In the above examples, only the video streaming application is a good candidate for
8GFC host connectivity. The other applications have low bandwidth requirements and
are unlikely to require 8GFC.
These published application requirements are further substantiated at least as to decision
support by Transaction Processing Performance Council (TPC) benchmark results
analysis. This analysis indicates that TPC-H (TPC’s decision support benchmark) can
attain storage bandwidth requirements approaching 350 MB/s under maximum server
transaction processing. Under more normal operation conditions much lower bandwidth
requirements would be expected.
On the other hand, application workloads aren’t the only thing driving data center
bandwidth requirements. Storage backups are often some of the worst I/O bandwidth
users today. Presently with snapshot technology, which allows for near-instantaneous
replication of data on the storage subsystem, the backup window is no longer such a
critical data center metric but storage capacity and usage continues to increase.
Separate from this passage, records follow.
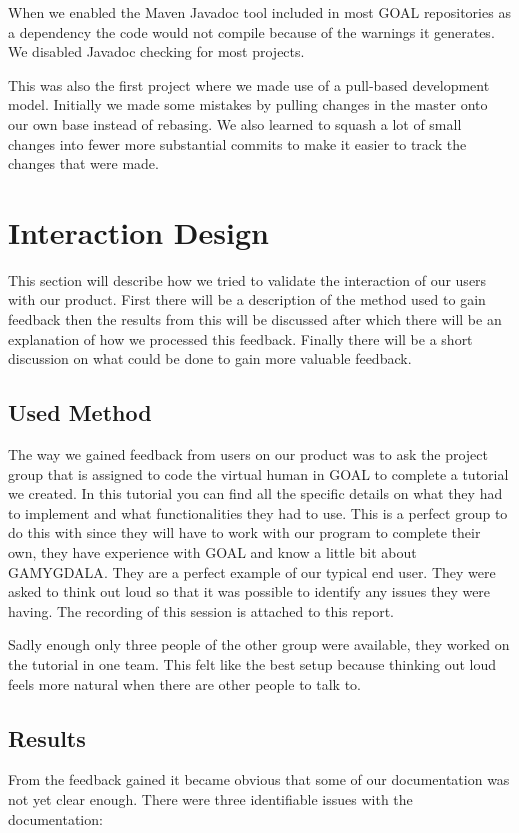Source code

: \documentclass[11pt]{article}
\begin{document}
When we enabled the Maven Javadoc tool included in most GOAL repositories as a dependency the code would not compile because of the warnings it generates. We disabled Javadoc checking for most projects.\par
This was also the first project where we made use of a pull-based development model. Initially we made some mistakes by pulling changes in the master onto our own base instead of rebasing. We also learned to squash a lot of small changes into fewer more substantial commits to make it easier to track the changes that were made. 
\clearpage

\section{Interaction Design}
This section will describe how we tried to validate the interaction of our users with our product. First there will be a description of the method used to gain feedback then the results from this will be discussed after which there will be an explanation of how we processed this feedback. Finally there will be a short discussion on what could be done to gain more valuable feedback.

\subsection{Used Method}
The way we gained feedback from users on our product was to ask the project group that is assigned to code the virtual human in GOAL to complete a tutorial\cite{tutorial} we created. In this tutorial you can find all the specific details on what they had to implement and what functionalities they had to use. This is a perfect group to do this with since they will have to work with our program to complete their own, they have experience with GOAL and know a little bit about \gls{GAMYGDALA}\cite{GAMYGDALA}. They are a perfect example of our typical end user. They were asked to think out loud so that it was possible to identify any issues they were having. The recording of this session is attached to this report.

Sadly enough only three people of the other group were available, they worked on the tutorial in one team. This felt like the best setup because thinking out loud feels more natural when there are other people to talk to.

\subsection{Results}
From the feedback gained it became obvious that some of our documentation was not yet clear enough. There were three identifiable issues with the documentation:
\end{document}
Consequently, more and more storage needs to be backed up for each cycle, consuming
significant bandwidth to complete in a timely fashion. For instance, a recently published
Microsoft Exchange Solution Review Program (ESRP) result for the EMC Symmetrix
DMX-4 4500, a high-end storage subsystem supporting 60,000 mailboxes, reported an
aggregate database backup throughput of ~3.9 GB/s using 14 Exchange servers each of
which averaged approximately 280 MB/s of storage throughput. As such, this high-end
storage subsystem could easily use five or more 8GFC links while each Exchange server
could still use one 4GFC for performance or two 4GFC links for availability.
8GFC and storage subsystems
Demand for increased performance of the entire IT department’s infrastructure has been
felt even at the storage subsystem level. With the move to 8GFC by server and storage
area networking links, storage connection link migration to 8GFC is expected. However,
the move is still justifiable only by a need for additional bandwidth above 4GFC.
A relatively new benchmark from the Storage Performance Consortium (SPC) reveals
that approximately one-third of storage subsystems evaluated can exceed storage
throughput of 800 MB/s. For example, one benchmark result for the IBM DS8300
indicates about a 3.2 GB/s storage throughput for the subsystem. This bandwidth usage
could justify the deployment of four or more 8GFC links.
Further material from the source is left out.